» DATA UNDER STUDY
━━━━━━━━━━

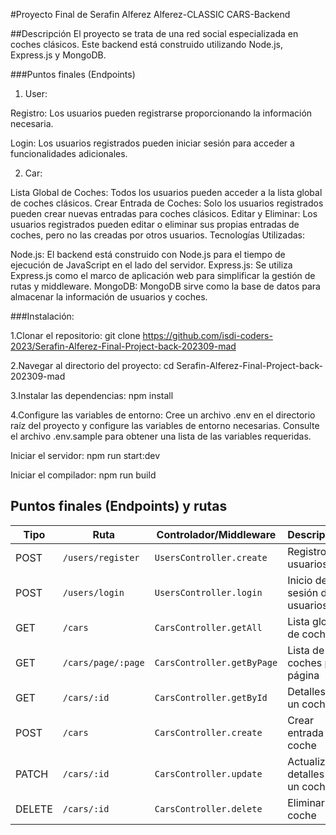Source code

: #Proyecto Final de Serafin Alferez Alferez-CLASSIC CARS-Backend

##Descripción
El proyecto se trata de una red social especializada en coches clásicos. Este backend está construido utilizando Node.js, Express.js y MongoDB.

###Puntos finales (Endpoints)

1. User:

Registro: Los usuarios pueden registrarse proporcionando la información necesaria.

Login: Los usuarios registrados pueden iniciar sesión para acceder a funcionalidades adicionales.

2. Car:

Lista Global de Coches: Todos los usuarios pueden acceder a la lista global de coches clásicos.
Crear Entrada de Coches: Solo los usuarios registrados pueden crear nuevas entradas para coches clásicos.
Editar y Eliminar: Los usuarios registrados pueden editar o eliminar sus propias entradas de coches, pero no las creadas por otros usuarios.
Tecnologías Utilizadas:

Node.js: El backend está construido con Node.js para el tiempo de ejecución de JavaScript en el lado del servidor.
Express.js: Se utiliza Express.js como el marco de aplicación web para simplificar la gestión de rutas y middleware.
MongoDB: MongoDB sirve como la base de datos para almacenar la información de usuarios y coches.

###Instalación:

1.Clonar el repositorio: 
  git clone https://github.com/isdi-coders-2023/Serafin-Alferez-Final-Project-back-202309-mad

2.Navegar al directorio del proyecto: 
  cd Serafin-Alferez-Final-Project-back-202309-mad

3.Instalar las dependencias:
  npm install

4.Configure las variables de entorno: Cree un archivo .env en el directorio raíz del proyecto y configure las variables de entorno necesarias. Consulte el archivo .env.sample para obtener una lista de las variables requeridas.

Iniciar el servidor: npm run start:dev

Iniciar el compilador: npm run build

## Puntos finales (Endpoints) y rutas



| Tipo   | Ruta                      | Controlador/Middleware                | Descripción                           |
|--------|---------------------------|---------------------------------------|---------------------------------------|
| POST   | `/users/register`         | `UsersController.create`              | Registro de usuarios                 |
| POST   | `/users/login`            | `UsersController.login`               | Inicio de sesión de usuarios          |
| GET    | `/cars`                   | `CarsController.getAll`               | Lista global de coches                |
| GET    | `/cars/page/:page`        | `CarsController.getByPage`            | Lista de coches por página            |
| GET    | `/cars/:id`               | `CarsController.getById`              | Detalles de un coche                  |
| POST   | `/cars`                   | `CarsController.create`               | Crear entrada de coche                |
| PATCH  | `/cars/:id`               | `CarsController.update`               | Actualizar detalles de un coche      |
| DELETE | `/cars/:id`               | `CarsController.delete`               | Eliminar un coche                     |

━━━━━━━━━━

» EXERCISE
Wherever the string "Express" appears in the data above, report the whole line.

» SOLUTION
El proyecto se trata de una red social especializada en coches clásicos. Este backend está construido utilizando Node.js, Express.js y MongoDB.
Express.js: Se utiliza Express.js como el marco de aplicación web para simplificar la gestión de rutas y middleware.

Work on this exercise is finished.